First, though, I totally cheated; there is now a Monday post just below dissecting Anette's sentence. I blame my lack of home internet right now %-) But don't forget to go read it.

This year I've started what's affectionately known as a Grad Dip, meaning I'm studying teaching, and English is one of my subject areas. We had a suprisingly interesting discussion in class yesterday, and since the majority of my readers are writers, and thus can be expected to Have Opinions on Englishy type things, I was curious to see what you think :)

Bascially, the question is thus:

What is subject English?

Put another way, what should we be teaching in English in high schools (years 7+)? Grammar? Spelling? (Currently these are mostly done in primary school, which is Kindy - grade 6). Essay writing? Analysing novels? Analysing poems?

Yeah, okay, they're pretty standard things.
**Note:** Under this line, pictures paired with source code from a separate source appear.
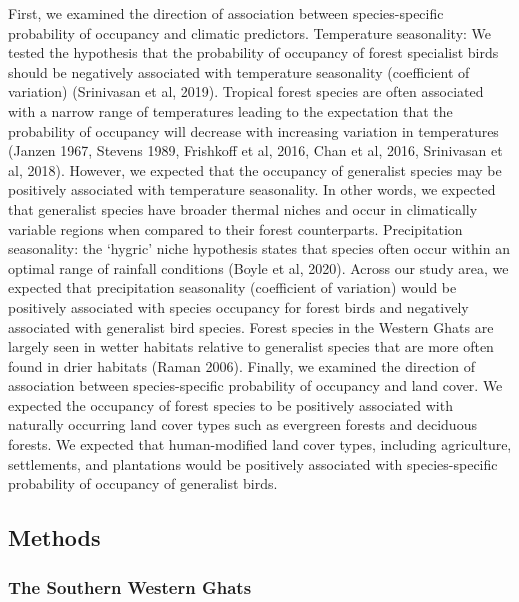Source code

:First, we examined the direction of association between species-specific probability of occupancy and climatic predictors.
Temperature seasonality: We tested the hypothesis that the probability of occupancy of forest specialist birds should be negatively associated with temperature seasonality (coefficient of variation) (Srinivasan et al, 2019).
Tropical forest species are often associated with a narrow range of temperatures leading to the expectation that the probability of occupancy will decrease with increasing variation in temperatures (Janzen 1967, Stevens 1989, Frishkoff et al, 2016, Chan et al, 2016, Srinivasan et al, 2018).
However, we expected that the occupancy of generalist species may be positively associated with temperature seasonality.
In other words, we expected that generalist species have broader thermal niches and occur in climatically variable regions when compared to their forest counterparts.
Precipitation seasonality: the `hygric' niche hypothesis states that species often occur within an optimal range of rainfall conditions (Boyle et al, 2020).
Across our study area, we expected that precipitation seasonality (coefficient of variation) would be positively associated with species occupancy for forest birds and negatively associated with generalist bird species.
Forest species in the Western Ghats are largely seen in wetter habitats relative to generalist species that are more often found in drier habitats (Raman 2006).
Finally, we examined the direction of association between species-specific probability of occupancy and land cover.
We expected the occupancy of forest species to be positively associated with naturally occurring land cover types such as evergreen forests and deciduous forests.
We expected that human-modified land cover types, including agriculture, settlements, and plantations would be positively associated with species-specific probability of occupancy of generalist birds.

\subsection*{Methods}

\subsubsection*{The Southern Western Ghats}

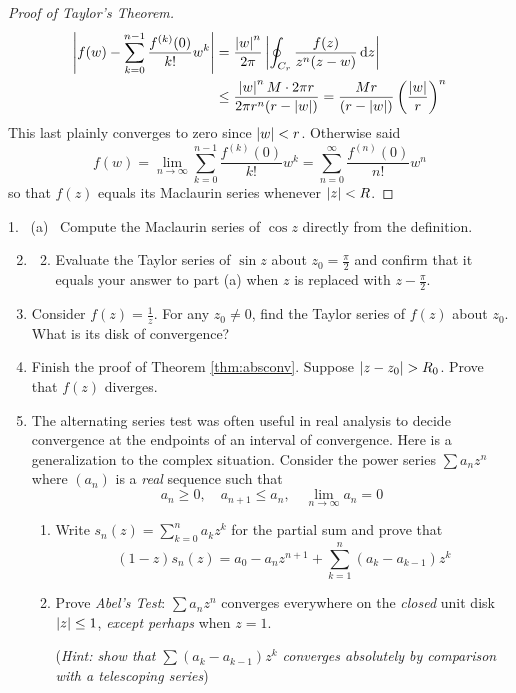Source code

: \begin{proof}[Proof of Taylor's Theorem]
\begin{align*}
\nm{f(w)-\sum_{k=0}^{n-1} \frac{f^{(k)}(0)}{k!}w^k} &= \frac{\nm w^n}{2\pi}\nm{\oint_{C_r}\frac{f(z)}{z^n(z-w)}\,\dz}\\
&\le\frac{\nm w^nM\cdot 2\pi r}{2\pi r^n(r-\nm w)} =\frac{Mr}{(r-\nm w)}\left(\frac{\nm w}r\right)^n %
\end{align*}
This last plainly converges to zero since $\left| w\right|<r$. Otherwise said
\[f(w)=\lim_{n\to\infty}\sum_{k=0}^{n-1} \frac{f^{(k)}(0)}{k!}w^k =\sum_{n=0}^{\infty} \frac{f^{(n)}(0)}{n!}w^n\]
so that $f(z)$ equals its Maclaurin series whenever $\left| z\right|<R$.
\end{proof}
\clearpage


\begin{exercises*}
\hangindent\doubleind
\textup{1.} \ (a) \ Compute the Maclaurin series of $\cos z$ directly from the definition.
\begin{enumerate}\setcounter{enumi}{1}
  \item[]\begin{enumerate}\setcounter{enumii}{1}
    \item Evaluate the Taylor series of $\sin z$ about $z_0=\frac\pi 2$ and confirm that it equals your answer to part (a) when $z$ is replaced with $z-\frac\pi 2$.
  \end{enumerate} 
  
  \item Consider $f(z)=\frac 1z$. For any $z_0\neq 0$, find the Taylor series of $f(z)$ about $z_0$. What is its disk of convergence?
    
  \item Finish the proof of Theorem \ref{thm:absconv}. Suppose $\nm{z-z_0}>R_0$. Prove that $f(z)$ diverges.
  
  
  \item\label{exs:abeltest} The alternating series test was often useful in real analysis to decide convergence at the endpoints of an interval of convergence. Here is a generalization to the complex situation.\smallbreak
   Consider the power series $\sum a_nz^n$ where $(a_n)$ is a \emph{real} sequence such that
    \[a_n\ge 0,\quad a_{n+1}\le a_n,\quad \lim_{n\to\infty}a_n=0\]
  \begin{enumerate}
    \item Write $s_n(z)=\sum\limits_{k=0}^na_kz^k$ for the partial sum and prove that
    \[(1-z)s_n(z)=a_0-a_nz^{n+1}+\sum_{k=1}^n(a_k-a_{k-1})z^k\]
    
    \item Prove \emph{Abel's Test}: $\sum a_nz^n$ converges everywhere on the \emph{closed} unit disk $\left| z\right|\le 1$, \emph{except perhaps} when $z=1$.\par
    (\emph{Hint: show that $\sum(a_k-a_{k-1})z^k$ converges absolutely by comparison with a telescoping series})
    

\end{enumerate}
\end{enumerate}
\end{exercises*}
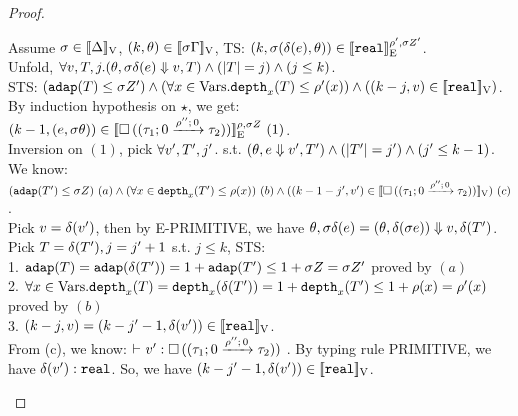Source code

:\documentclass[a4paper,11pt]{article}
\theoremstyle{definition}
\begin{document}
\begin{proof}
\begin{mainitem}
Assume $ \ienv \in \lrv{\Delta}$, $(\stepiA, \env) \in \lrv{\ienv \Gamma}$, TS: $(\stepiA, \ienv (\eop(\expr), \env)) \in \lre{\dmap'}{\ienv \nnatA'}{\treal}$.\\
%
Unfold, $\forall \valr, \tr, j. (\env, \ienv \eop(\expr) \bigstep \valr, \tr) \land (\size{\tr} = j) \land (j \leq \stepiA)$.\\
%
STS: $(\adap(\tr) \leq \ienv \nnatA') \land (\forall x \in \mbox{Vars}. \ddep{x}(\tr) \leq \dmap'(x)) \land ((\stepiA - j, \valr) \in \lrv{\treal})$.\\
%
By induction hypothesis on $\star$, we get: $(\stepiA-1, (\expr, \ienv \env)) \in \lre{\dmap}{\ienv \nnatA}{\tbox{  (\tarr{ \tau_1}{ \tau_2 }{0}{\dmap''}{0})}} ~ (1)$.\\
%
Inversion on $(1)$, pick $\forall \valr', \tr', j'$. s.t. $ (\env, \expr \bigstep \valr', \tr') \land (\size{\tr'} = j') \land (j' \leq \stepiA-1)$.\\
%
{\color{red}We know: $(\adap(\tr') \leq \ienv \nnatA) ~ (a)
\land (\forall x \in \ddep{x}(\tr') \leq \dmap(x)) ~ (b)
\land ((\stepiA -1- j', \valr') \in \lrv{\tbox{  (\tarr{ \tau_1}{ \tau_2 }{0}{\dmap''}{0})     }}) ~ (c)$.}\\
%
Pick $\valr = \eop(\valr')$, then by E-PRIMITIVE, we have $\env, \ienv \eop(\expr) = (\env, \eop( \ienv \expr) )  \bigstep \valr, \eop(\tr')$.\\
%
Pick $\tr = \eop(\tr'), j = j' + 1$ s.t.  $j \leq k$, STS:\\
%
1. $\adap(\tr) = \adap(\eop(\tr')) = 1 + \adap(\tr') \leq 1 + \ienv \nnatA = \ienv \nnatA'$ proved by $(a)$\\
%
2. $\forall x \in \mbox{Vars}. \ddep{x}(\tr) = \ddep{x}(\eop(\tr')) = 1 + \ddep{x}(\tr') \leq 1 + \dmap(x) = \dmap'(x)$ proved by $(b)$\\
%
{\color{red}
3. $(\stepiA - j, \valr) = (\stepiA - j' - 1, \eop(\valr')) \in \lrv{\treal} $.\\
%
From (c), we know: $\tvdash{} \valr' : \tbox{  (\tarr{ \tau_1}{ \tau_2 }{0}{\dmap''}{0}) }$ . By typing rule PRIMITIVE, we have $\eop(\valr'): \treal$. So, we have $(\stepiA - j' - 1, \eop(\valr')) \in \lrv{\treal}$.\\
%
}


\end{mainitem}
\end{proof}
\end{document}

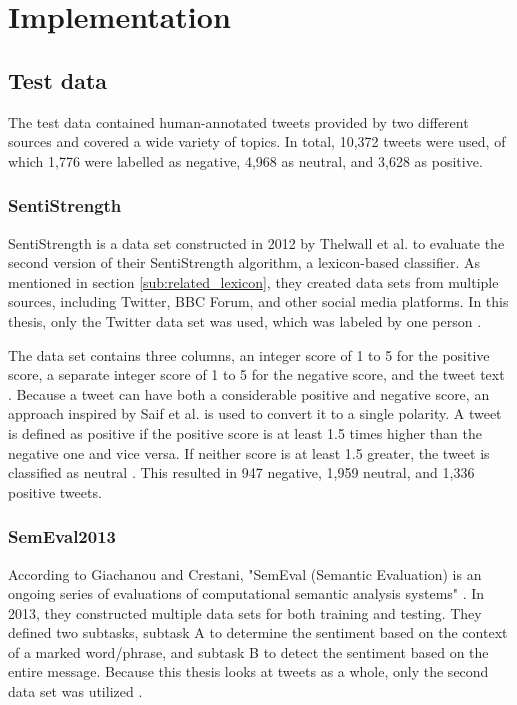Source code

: \chapter{Implementation}
\label{cha:Chapter5_Implementation}
\section{Test data}
The test data contained human-annotated tweets provided by two different sources and covered a wide variety of topics. In total, 10,372 tweets were used, of which 1,776 were labelled as negative, 4,968 as neutral, and 3,628 as positive.

\subsection{SentiStrength}
SentiStrength is a data set constructed in 2012 by Thelwall et al. to evaluate the second version of their SentiStrength algorithm, a lexicon-based classifier. As mentioned in section \ref{sub:related_lexicon}, they created data sets from multiple sources, including Twitter, BBC Forum, and other social media platforms. In this thesis, only the Twitter data set was used, which was labeled by one person \cite{10.1002/asi.21662}.

The data set contains three columns, an integer score of 1 to 5 for the positive score, a separate integer score of 1 to 5 for the negative score, and the tweet text \cite{10.1002/asi.21662}. Because a tweet can have both a considerable positive and negative score, an approach inspired by Saif et al. is used to convert it to a single polarity. A tweet is defined as positive if the positive score is at least 1.5 times higher than the negative one and vice versa. If neither score is at least 1.5 greater, the tweet is classified as neutral \cite{oro40660}. This resulted in 947 negative, 1,959 neutral, and 1,336 positive tweets.

\subsection{SemEval2013}
According to Giachanou and Crestani, "SemEval (Semantic Evaluation) is an ongoing series of evaluations of computational semantic analysis systems" \cite[p.~28:31]{DBLP:journals/csur/GiachanouC16}. In 2013, they constructed multiple data sets for both training and testing. They defined two subtasks, subtask A to determine the sentiment based on the context of a marked word/phrase, and subtask B to detect the sentiment based on the entire message. Because this thesis looks at tweets as a whole, only the second data set was utilized \cite{nakov-etal-2013-semeval}.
But what about analysing films? What about learning critical thinking skills in relation to other types of texts and media? Internet-savvy-ness? Does that come into the scope of 'English'? What about analysis of advertising, or learning to use technology to get across a point? Do we study only 'literature'? What is 'literature'? Who gets to decide? Is that right or fair? Should we study pop culture novels, films and texts? Why, or why not?

Really, what is the point of subject English?

Speak to me, dear readers, and tell me your opinions.

And then go read ;)


Davin Malasarn said...

I think the most important part of school is just exposure to all the great art in the world so that when kids are old enough to actually appreciate them, they don't feel so intimidated. In that sense, it doesn't matter to me too much what style teachers end up using.

But, sometimes all this analysis of themes and symbols turns kids off of books, and that's the worst thing. Whe I write, I don't think about theme and symbols. I write for emotion and entertainment, and if students are allowed to talk about that stuff, they might enjoy their classes more.

Inkblot said...

I agree to some extent. I think we should definitely allow kids to 'just enjoy' what they're reading - but I think part of a good education is learning to think critically, and as much as I sometimes hated it, I now recognise the beginnings of that in dissecting novels in high school English.

As for themes - I think we need to emphasis that works can have multiple themes, and that the theme one person gets out of it might not be what the writer intended - but that there is a core of meaning that dosen't change in a text - otherwise we'd never be able to understand it at all.

Finally, themes as writers... Well, personally I believe the more you know about what you're writing, the stronger you're able to write it. So I'm a big believer in having at least some idea of what you're trying to say in your book, even if it's something as simple as 'power corrupts' (a la Lisa Shearin, Jim Butcher, etc).